Figure 1.

The expression of H19 is increased in cells, humans, and mice under ischemic/hypoxic conditions. H19 expression was determined in kidney transplant patients with short compared with long CIT (A) (n=5 patients per group), in mouse embryonic (E13.5), adult, and I/R kidneys (B) (n=8 mice per group). FACS-based sorting of mouse kidney homogenates after I/R injury exposed to rat anti–mouse-CD31-PE/rat anti–mouse-CD45-PerCP-Cy5.5 antibody for endothelial cells (C), and injured or healthy proximal tubular cells positive for lotus tetragonolobus lectin for proximal epithelium and anti-mouse Tim1-biotin antibody followed by streptavidin-APC (D and E). RNAscope analysis of H19 expression in control mice and mice after I/R injury and 24 hours of reperfusion (F), and 7 days of reperfusion (G) (n=5 mice each). Arrows indicate endothelial expression, asterisk indicates tubular epithelial induction.
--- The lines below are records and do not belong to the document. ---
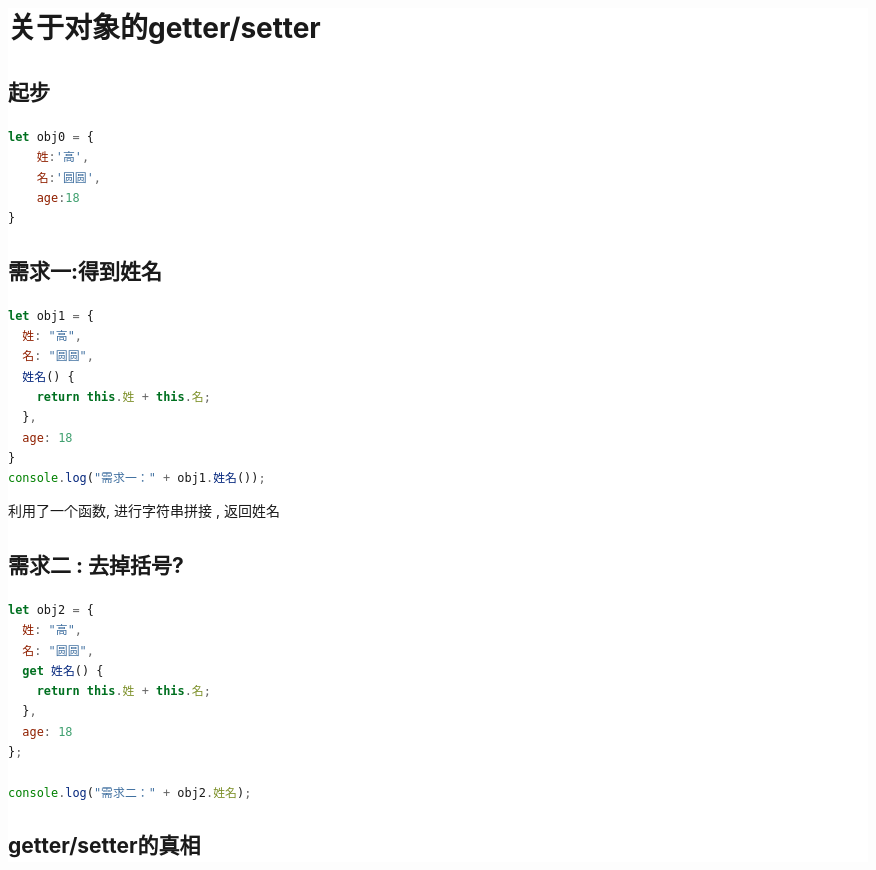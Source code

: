 



# 关于对象的getter/setter

## 起步

```js
let obj0 = {
    姓:'高',
    名:'圆圆',
    age:18
}
```



## 需求一:得到姓名

```js
let obj1 = {
  姓: "高",
  名: "圆圆",
  姓名() {
    return this.姓 + this.名;
  },
  age: 18
}
console.log("需求一：" + obj1.姓名());
```



利用了一个函数, 进行字符串拼接 , 返回姓名



## 需求二 : 去掉括号?

```js
let obj2 = {
  姓: "高",
  名: "圆圆",
  get 姓名() {
    return this.姓 + this.名;
  },
  age: 18
};

console.log("需求二：" + obj2.姓名);
```



## getter/setter的真相
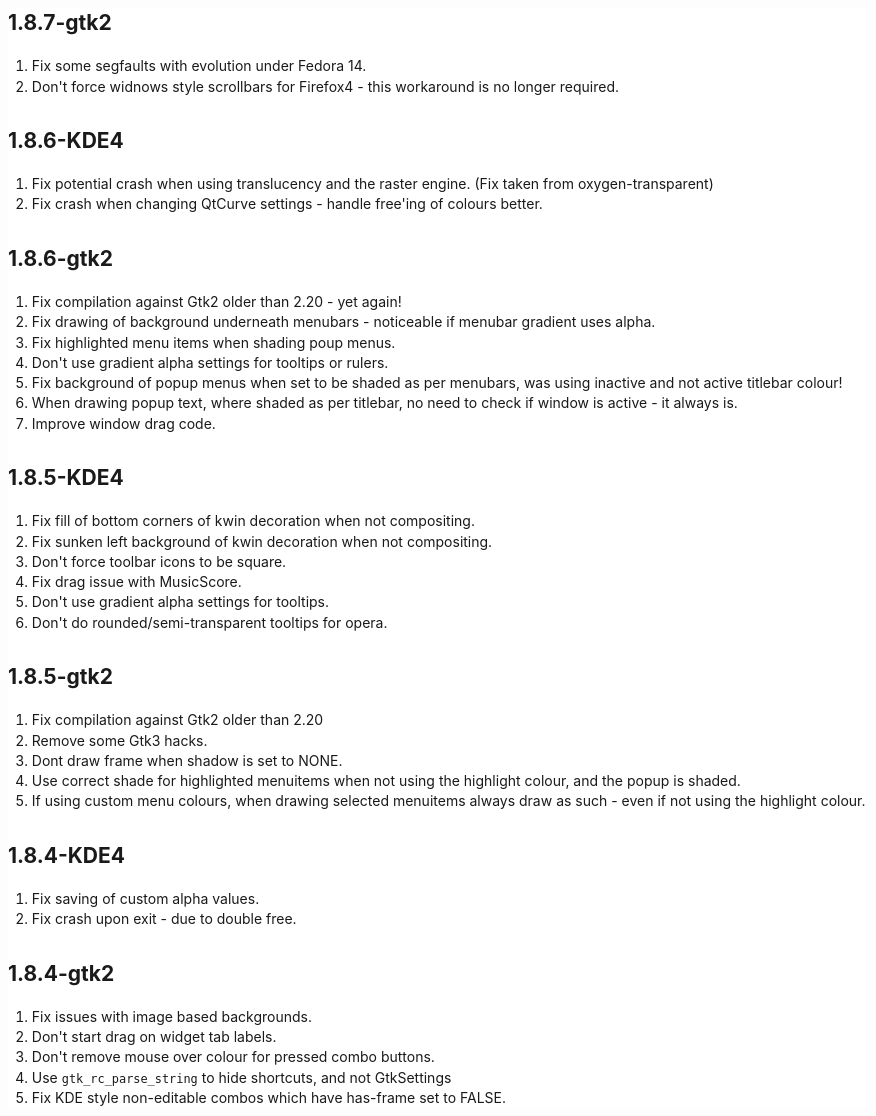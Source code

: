 ## 1.8.7-gtk2
1. Fix some segfaults with evolution under Fedora 14.
2. Don't force widnows style scrollbars for Firefox4 - this workaround
   is no longer required.

## 1.8.6-KDE4
1. Fix potential crash when using translucency and the raster engine.
   (Fix taken from oxygen-transparent)
2. Fix crash when changing QtCurve settings - handle free'ing of colours
   better.

## 1.8.6-gtk2
1. Fix compilation against Gtk2 older than 2.20 - yet again!
2. Fix drawing of background underneath menubars - noticeable if menubar
   gradient uses alpha.
3. Fix highlighted menu items when shading poup menus.
4. Don't use gradient alpha settings for tooltips or rulers.
5. Fix background of popup menus when set to be shaded as per menubars, was
   using inactive and not active titlebar colour!
6. When drawing popup text, where shaded as per titlebar, no need to check
   if window is active - it always is.
7. Improve window drag code.

## 1.8.5-KDE4
1. Fix fill of bottom corners of kwin decoration when not compositing.
2. Fix sunken left background of kwin decoration when not compositing.
3. Don't force toolbar icons to be square.
4. Fix drag issue with MusicScore.
5. Don't use gradient alpha settings for tooltips.
6. Don't do rounded/semi-transparent tooltips for opera.

## 1.8.5-gtk2
1. Fix compilation against Gtk2 older than 2.20
2. Remove some Gtk3 hacks.
3. Dont draw frame when shadow is set to NONE.
4. Use correct shade for highlighted menuitems when not using the highlight
   colour, and the popup is shaded.
5. If using custom menu colours, when drawing selected menuitems always draw as
   such - even if not using the highlight colour.

## 1.8.4-KDE4
1. Fix saving of custom alpha values.
2. Fix crash upon exit - due to double free.

## 1.8.4-gtk2
1. Fix issues with image based backgrounds.
2. Don't start drag on widget tab labels.
3. Don't remove mouse over colour for pressed combo buttons.
4. Use `gtk_rc_parse_string` to hide shortcuts, and not GtkSettings
5. Fix KDE style non-editable combos which have has-frame set to FALSE.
Expression of H19 in cultured endothelial cells (HUVECs) (H) and proximal tubular cells (RPTECs) (I), under hypoxic condition over a 72-hour time course. H19 expression after 16 hours of serum starvation or ATP depletion (n=4) (J). Each bar represents the mean±SEM of duplicate cultures, and the data are from a representative experiment of six independent experiments (unless otherwise stated) that were performed. *P<0.05; **P<0.01; ***P<0.001. A/DG, actinomycin A/2-deoxyglucose; NT, no treatment; TPL, kidney transplantation.